Near the banks of Shannon, in a lofty mansion,
Her father garnered great stores of gold.
Her hair was bloack as a raven's feather,
Her form and features oh! describe who can?
But still, it's a folly belongs to Nature:
She fell in love with a servant man.

As those two lovers were fondly talking,
Her father heard them, and near them drew;
As those to lovers were fondly talking,
In anger home her father flew;
To build a dungeon was his intention,
To part true love he contrived a plan,
He swore an oath by all his mansion
He'd part that fair one from her servant-man.

So he built a dungeon with bricks and mortar,
With a flight of steps, for it was underground;
The food he gave her was bread and water,
The only comfort for her was found.
Three times a day he cruelly beat her,
Unto her father she thus began:
"If I've transgressed, my own dear father,
I will lie and die for my servant-man."

Young Edwin found her habitation,
It was secured by an iron door.
He vowed, in spite of all the nation
He would gain her freedom, or rest no more.
So, at his leisure, he tolied with pleasure
To gain the freedom of Mary Ann;
And when he had found out his treasure
She cried "My faithful young servant-man!"

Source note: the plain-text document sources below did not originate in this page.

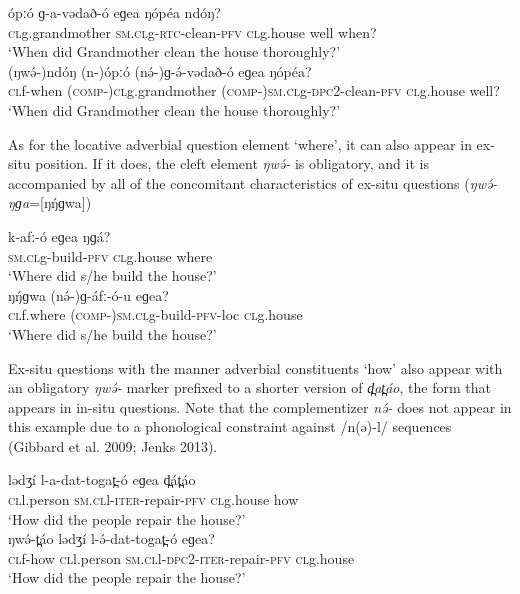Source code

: \ea
\ea
\gll	ópːó	ɡ-a-vədað-ó	eɡea        ŋópéa   ndóŋ?\\
	\textsc{cl}g.grandmother	\textsc{sm.cl}g-\textsc{rtc}-clean-\textsc{pfv}	\textsc{cl}g.house	well	when?\\
\trans		‘When did Grandmother clean the house thoroughly?’\\
\ex
\gll	(ŋwə́-)ndóŋ	(n-)ópːó	(nə́-)ɡ-ə́-vədað-ó eɡea	ŋópéa?  \\               
	\textsc{cl}f-when	(\textsc{comp-})\textsc{cl}g.grandmother	(\textsc{comp-})\textsc{sm.cl}g-\textsc{dpc}2-clean-\textsc{pfv} 
\textsc{cl}g.house	well?\\
\trans		‘When did Grandmother clean the house thoroughly?’\\
\z
\z

As for the locative adverbial question element ‘where’, it can also appear in ex-situ position. If it does, the cleft element \textit{ŋwə́-} is obligatory, and it is accompanied by all of the concomitant characteristics of ex-situ questions (\textit{ŋwə́-ŋɡa}=[ŋŋ́ɡwa])       

\ea
\ea \gll	k-afː-ó	eɡea	ŋɡá?\\
		\textsc{sm.cl}g-build-\textsc{pfv}	\textsc{cl}g.house	where\\
\trans		‘Where did s/he build the house?’\\
\ex \gll	ŋŋ́ɡwa	(nə́-)ɡ-áfː-ó-u	eɡea?\\
		\textsc{cl}f.where	(\textsc{comp-})\textsc{sm.cl}g-build-\textsc{pfv}-loc	\textsc{cl}g.house\\
\trans		‘Where did s/he build the house?’\\
\z
\z

Ex-situ questions with the manner adverbial constituents ‘how’ also appear with an obligatory \textit{ŋwə́-} marker prefixed to a shorter version of \textit{d̪at̪áo}, the form that appears in in-situ questions. Note that the complementizer \textit{nə́-} does not appear in this example due to a phonological constraint against /n(ə)-l/ sequences (Gibbard et al. 2009; Jenks 2013). 

\ea
\ea \gll		lədʒí	l-a-dat-togat̪-ó	eɡea	d̪át̪áo  \\
	\textsc{cl}l.person	\textsc{sm.cl}l-\textsc{iter}-repair-\textsc{pfv}	\textsc{cl}g.house	how  \\
\trans	‘How did the people repair the house?’\\
\ex \gll	 ŋwə́-t̪áo	lədʒí	l-ə́-dat-togat̪-ó	eɡea?\\
	\textsc{cl}f-how	\textsc{cl}l.person	\textsc{sm.cl}l-\textsc{dpc}2-\textsc{iter}-repair-\textsc{pfv}	\textsc{cl}g.house\\
\trans	‘How did the people repair the house?’\\
\z
\z

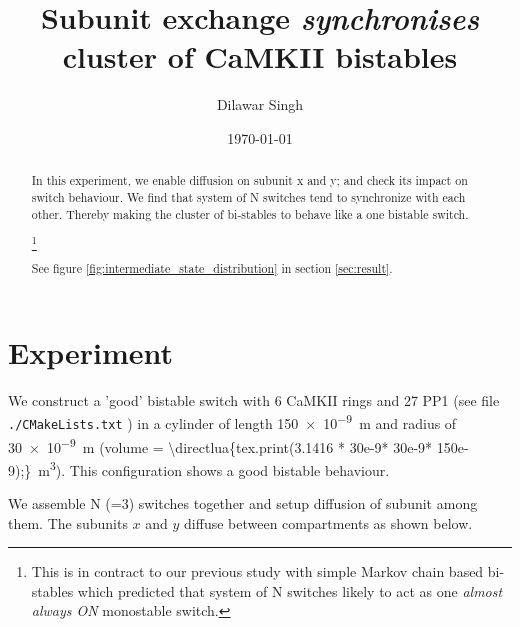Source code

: \documentclass[a4paper]{article}
\title{Subunit exchange \emph{synchronises} cluster of CaMKII bistables}
\author{Dilawar Singh}
\date{\today}
\begin{document}
\maketitle

\begin{abstract}

    In this experiment, we enable diffusion on subunit x and y; and check its
    impact on switch behaviour. We find that system of N switches tend to
    synchronize with each other. Thereby making the cluster of bi-stables to behave like a  one bistable
    switch. 

    \footnote{
        This is in contract to our previous study with simple Markov chain
        based bi-stables which predicted that system of N switches likely to act as
        one \emph{almost always ON} monostable switch.
    }

    See figure \ref{fig:intermediate_state_distribution} in section \ref{sec:result}.

\end{abstract}

    

\section{Experiment}
\label{sec:Experiment}

\edef\length{150e-9} \edef\radius{30e-9}
\newcommand\vol{\directlua{tex.print(3.1416 * \radius * \radius * \length);}}

We construct a 'good' bistable switch with 6 CaMKII rings and 27 PP1 (see file {\tt
./CMakeLists.txt} ) in a cylinder of length \SI{\length}{ \meter} and radius of
\SI{\radius}{\meter}  (volume = \SI{\vol}{\meter ^3}). This configuration shows
a good bistable behaviour.

We assemble N (=3) switches together and setup diffusion of subunit among them.
The subunits $x$ and $y$ diffuse between compartments as shown below.

\end{document}
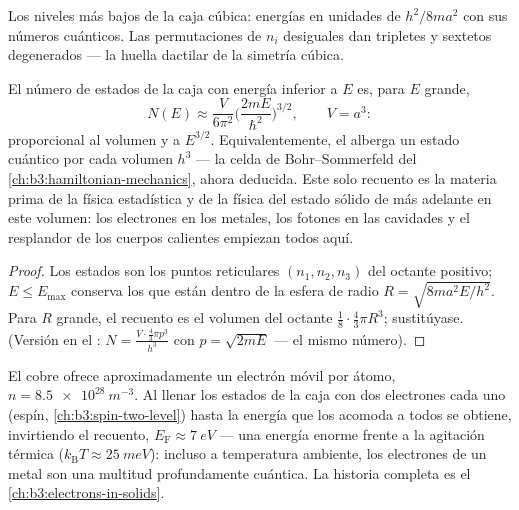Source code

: \begin{omfigure}

{\small Los niveles más bajos de la caja cúbica: energías en unidades de
$h^2/8ma^2$ con sus números cuánticos. Las permutaciones de $n_i$
desiguales dan tripletes y sextetos degenerados --- la huella dactilar de la
simetría cúbica.}
\end{omfigure}

\begin{proposition}\label{prop:b3:schrodinger-three-dimensions:counting}
El número de estados de la caja con energía inferior a $E$ es, para $E$ grande,
\[
N(E) \approx \frac{V}{6\pi^2}\Big(\frac{2mE}{\hbar^2}\Big)^{3/2} ,
\qquad V = a^3 :
\]
proporcional al volumen y a $E^{3/2}$. Equivalentemente, el 
alberga un estado cuántico por cada volumen $h^3$ --- la celda de
Bohr--Sommerfeld del
\cref{ch:b3:hamiltonian-mechanics}, ahora deducida. Este solo recuento
es la materia prima de la física estadística y de la física del estado
sólido de más adelante en este volumen: los electrones en los metales, los
fotones en las cavidades y el resplandor de los cuerpos calientes empiezan
todos aquí.
\end{proposition}

\begin{proof}
Los estados son los puntos reticulares $(n_1, n_2, n_3)$ del octante
positivo; $E \le E_{\max}$ conserva los que están dentro de la esfera de radio $R =
\sqrt{8ma^2E/h^2}$. Para $R$ grande, el recuento es el volumen
del octante $\tfrac18\cdot\tfrac43\pi R^3$; sustitúyase. (Versión en el
: $N = \tfrac{V\cdot\frac43\pi p^3}{h^3}$ con $p = \sqrt{2mE}$ ---
el mismo número).
\end{proof}

\begin{example}\label{ex:b3:schrodinger-three-dimensions:metal}
El cobre ofrece aproximadamente un electrón móvil por átomo, $n =
\qty{8.5e28}{m^{-3}}$. Al llenar los estados de la caja con dos electrones
cada uno (espín, \cref{ch:b3:spin-two-level}) hasta la energía que los
acomoda a todos se obtiene, invirtiendo el recuento, $E_{\text{F}}
\approx \qty{7}{eV}$ --- una energía enorme frente a la agitación térmica
($k_{\text{B}}T \approx \qty{25}{meV}$): incluso a temperatura ambiente, los
electrones de un metal son una multitud profundamente cuántica. La historia
completa es el \cref{ch:b3:electrons-in-solids}.
\end{example}

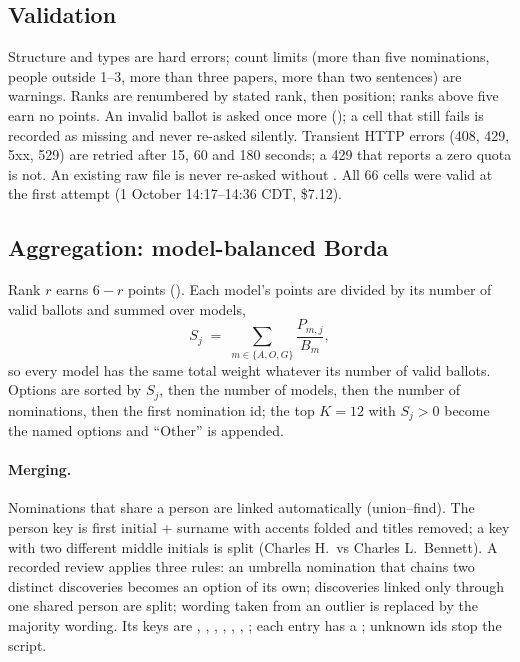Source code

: \documentclass[11pt,a4paper]{article}
\newcommand{\file}[1]{\path{#1}}
\begin{document}
\subsection{Validation}

Structure and types are hard errors; count limits (more than five nominations, people outside 1--3, more than three
papers, more than two sentences) are warnings. Ranks are renumbered by stated rank, then position; ranks above five
earn no points. An invalid ballot is asked once more (); a cell that still fails is recorded as
missing and never re-asked silently. Transient HTTP errors (408, 429, 5xx, 529) are retried after 15, 60 and 180
seconds; a 429 that reports a zero quota is not. An existing raw file is never re-asked without . All 66
cells were valid at the first attempt (1 October 14:17--14:36 CDT, \$7.12).

\subsection{Aggregation: model-balanced Borda}

Rank $r$ earns $6-r$ points (). Each model's points are divided by its number of valid
ballots and summed over models,
\[
  S_j \;=\; \sum_{m\in\{A,O,G\}} \frac{P_{m,j}}{B_m},
\]
so every model has the same total weight whatever its number of valid ballots. Options are sorted by $S_j$, then the
number of models, then the number of nominations, then the first nomination id; the top $K=12$ with $S_j>0$ become the
named options and ``Other'' is appended.

\paragraph{Merging.} Nominations that share a person are linked automatically (union--find). The person key is first
initial + surname with accents folded and titles removed; a key with two different middle initials is split (Charles
H.\ vs Charles L.\ Bennett). A recorded review \file{committee/<field>/merges.yaml} applies three rules: an umbrella
nomination that chains two distinct discoveries becomes an option of its own; discoveries linked only through one
shared person are split; wording taken from an outlier is replaced by the majority wording. Its keys are ,
, , , , , ; each entry has a
; unknown ids stop the script.
\end{document}
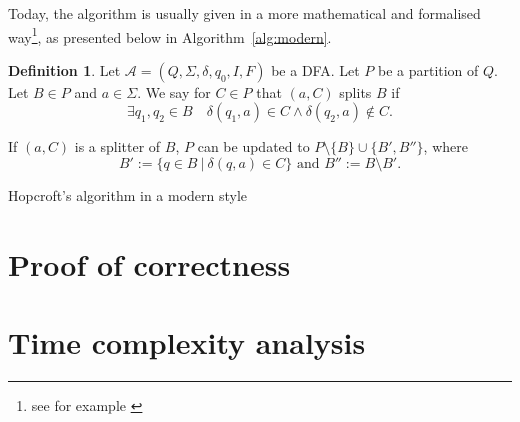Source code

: \documentclass[12pt, a4 paper]{article}
\theoremstyle{definition}
\newtheorem{definition}{Definition}
\begin{document}
Today, the algorithm is usually given in a more mathematical and formalised way\footnote{see for example \cite{esparza2023automata}}, as presented below in Algorithm~\ref{alg:modern}.

\begin{definition}
    Let $\mathcal{A} = (Q, \Sigma, \delta, q_0, I, F)$ be a DFA. Let $P$ be a partition of $Q$. Let $B \in P$ and $a \in \Sigma$. We say for $C \in P$ that
    $(a, C)$ splits $B$ if $$\exists q_1, q_2 \in B \quad \delta(q_1, a) \in C \land \delta(q_2, a) \notin C.$$
\end{definition}

If $(a, C)$ is a splitter of $B$, $P$ can be updated to $P \setminus \{B\} \cup \{B', B''\}$, where $$B' := \{q \in B \ | \ \delta(q, a) \in C\} \text{ and } B'' := B \setminus B'.$$

\begin{algorithm}[H]
\SetAlgoLined
\caption{Hopcroft's algorithm in a modern style}
\label{alg:modern}

\end{algorithm}

\section{Proof of correctness}
\section{Time complexity analysis}
\end{document}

Said Edwin "Now I've found my treasure
I will be true to you likewise,
And for your sake I will face your father;
To see me here it will him surprise".
When her father brought her bread and water
To call his daughter he then began,
Said Edwin "Enter, I've freed your daughter,
I will suffer - your servant-man!"

When her father found that she was vanished,
The like a lion he did roar,
Saying, "From Ireland you shall be banished,
And with my sword I will spill your gore!"
"Agreed," said Edwin, "I freed your daughter,
I freed your daughter do all you can;
But forgive your treasure, I'll die with pleasure
For the one at fault is your servant-man."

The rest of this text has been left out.